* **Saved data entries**
============
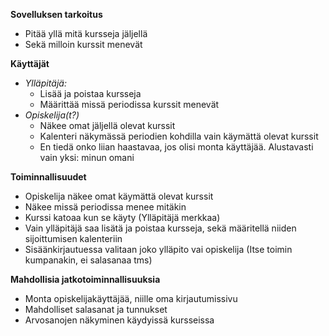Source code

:**Sovelluksen tarkoitus**

- Pitää yllä mitä kursseja jäljellä
- Sekä milloin kurssit menevät

**Käyttäjät**

- *Ylläpitäjä:*
	- Lisää ja poistaa kursseja
	- Määrittää missä periodissa kurssit menevät
- *Opiskelija(t?)*
	- Näkee omat jäljellä olevat kurssit
	- Kalenteri näkymässä periodien kohdilla vain käymättä olevat kurssit
	- En tiedä onko liian haastavaa, jos olisi monta käyttäjää. Alustavasti vain yksi: minun omani

**Toiminnallisuudet**

- Opiskelija näkee omat käymättä olevat kurssit
- Näkee missä periodissa menee mitäkin
- Kurssi katoaa kun se käyty (Ylläpitäjä merkkaa)
- Vain ylläpitäjä saa lisätä ja poistaa kursseja, sekä määritellä niiden sijoittumisen kalenteriin
- Sisäänkirjautuessa valitaan joko ylläpito vai opiskelija (Itse toimin kumpanakin, ei salasanaa tms)

**Mahdollisia jatkotoiminnallisuuksia**

- Monta opiskelijakäyttäjää, niille oma kirjautumissivu
- Mahdolliset salasanat ja tunnukset
- Arvosanojen näkyminen käydyissä kursseissa
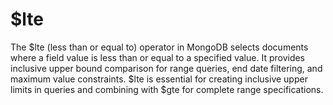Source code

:# $lte

The $lte (less than or equal to) operator in MongoDB selects documents where a field value is less than or equal to a specified value. It provides inclusive upper bound comparison for range queries, end date filtering, and maximum value constraints. $lte is essential for creating inclusive upper limits in queries and combining with $gte for complete range specifications.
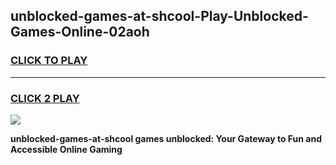 
## unblocked-games-at-shcool-Play-Unblocked-Games-Online-02aoh
<h3>
<a href="https://premium76.site?title=unblocked-games-at-shcool&ref=25A">CLICK TO PLAY</a></h3>
<hr>

<h3>
<a href="https://premium76.site?title=unblocked-games-at-shcool&ref=25A">CLICK 2 PLAY</a>
  
</h3>

<a href="https://premium76.site?title=unblocked-games-at-shcool&ref=25A"><img src="https://clearcache.store/games.png"></a>


**unblocked-games-at-shcool games unblocked: Your Gateway to Fun and Accessible Online Gaming**
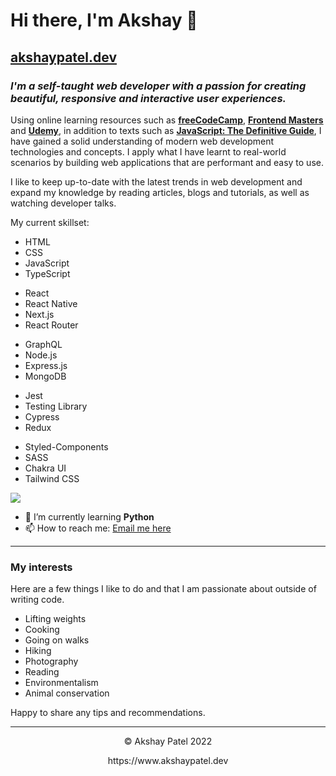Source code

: # Hi there, I'm Akshay 👋

## [akshaypatel.dev](https://www.akshaypatel.dev/)

### *I'm a self-taught web developer with a passion for creating beautiful, responsive and interactive user experiences.*


Using online learning resources such as [**freeCodeCamp**](https://www.freecodecamp.org/), [**Frontend Masters**](https://frontendmasters.com/) and [**Udemy**](https://www.udemy.com/), in addition to texts such as [**JavaScript: The Definitive Guide**](https://www.oreilly.com/library/view/javascript-the-definitive/9781491952016/), I have gained a solid understanding of modern web development technologies and concepts. I apply what I have learnt to real-world scenarios by building web applications that are performant and easy to use.


I like to keep up-to-date with the latest trends in web development and expand my knowledge by reading articles, blogs and tutorials, as well as watching developer talks.


My current skillset:
<p>
	<ul>
		<li>HTML</li>
		<li>CSS</li>
		<li>JavaScript</li>
		<li>TypeScript</li>
	</ul>
	<ul>
		<li>React</li>
		<li>React Native</li>
		<li>Next.js</li>
		<li>React Router</li>
	</ul>
	<ul>
		<li>GraphQL</li>
		<li>Node.js</li>
		<li>Express.js</li>
		<li>MongoDB</li>
	</ul>
	<ul>
		<li>Jest</li>
		<li>Testing Library</li>
		<li>Cypress</li>
		<li>Redux</li>
	</ul>
	<ul>
		<li>Styled-Components</li>
		<li>SASS</li>
		<li>Chakra UI</li>
		<li>Tailwind CSS</li>
	</ul>
</p>

<img align="center" src="https://github-readme-stats.vercel.app/api/top-langs/?username=akshaypatel99&layout=compact&theme=prussian&hide_border=true" />

- 🌱 I’m currently learning **Python**
- 📫 How to reach me: [Email me here](https://www.akshaypatel.dev/contact)

---
<h3>My interests</h3>
<p>
	Here are a few things I like to do and that I am passionate
	about outside of writing code.
</p>
<ul className='tech-list'>
	<li>Lifting weights</li>
	<li>Cooking</li>
	<li>Going on walks</li>
	<li>Hiking</li>
	<li>Photography</li>
	<li>Reading</li>
	<li>Environmentalism</li>
	<li>Animal conservation</li>
</ul>
<p>Happy to share any tips and recommendations.</p>

---
<p align="center"> © Akshay Patel 2022</p>
<p align="center">
https://www.akshaypatel.dev
</p>

<!--
**akshaypatel99/akshaypatel99** is a ✨ _special_ ✨ repository because its `README.md` (this file) appears on your GitHub profile.

Here are some ideas to get you started:

- 🔭 I’m currently working on ...
- 🌱 I’m currently learning ...
- 👯 I’m looking to collaborate on ...
- 🤔 I’m looking for help with ...
- 💬 Ask me about ...
- 📫 How to reach me: ...
- 😄 Pronouns: ...
- ⚡ Fun fact: ...
-->

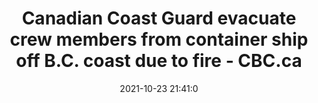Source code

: ---
"title": "Canadian Coast Guard evacuate crew members from container ship off B.C. coast due to fire - CBC.ca"
"date": "2021-10-23 21:41:0"
"feed_name": "GOOGLENEWSMINING"
"feed_website": "https://news.google.com/search?q=mining%2Bincident&hl=en-US&gl=US&ceid=US:en"
"feed_rss": "https://news.google.com/rss/search?q=mining%2Bincident&hl=en-US&gl=US&ceid=US:en"
"link": "https://www.cbc.ca/news/canada/british-columbia/shipping-containers-on-fire-1.6222815"
"source": "{'href': 'https://www.cbc.ca', 'title': 'CBC.ca'}"
"file": "_posts/2021-1-1-beb59fce8c83dda4ae5ceb1b7fe2f0de60a16eb3.md"
"accident": "1"
"drilling": "1"
"represented_by": "0"
"dead": "0"
"injured": "0"
"arrested": "0"
"place": "unknown place"
"where": "unknown site"
"causes": "unknown"
"place_uri": "unknown place"
---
============
* **Your instructions**
Answer with one number, namely how many lines in the records contain the string "search".

* **Task solution**
2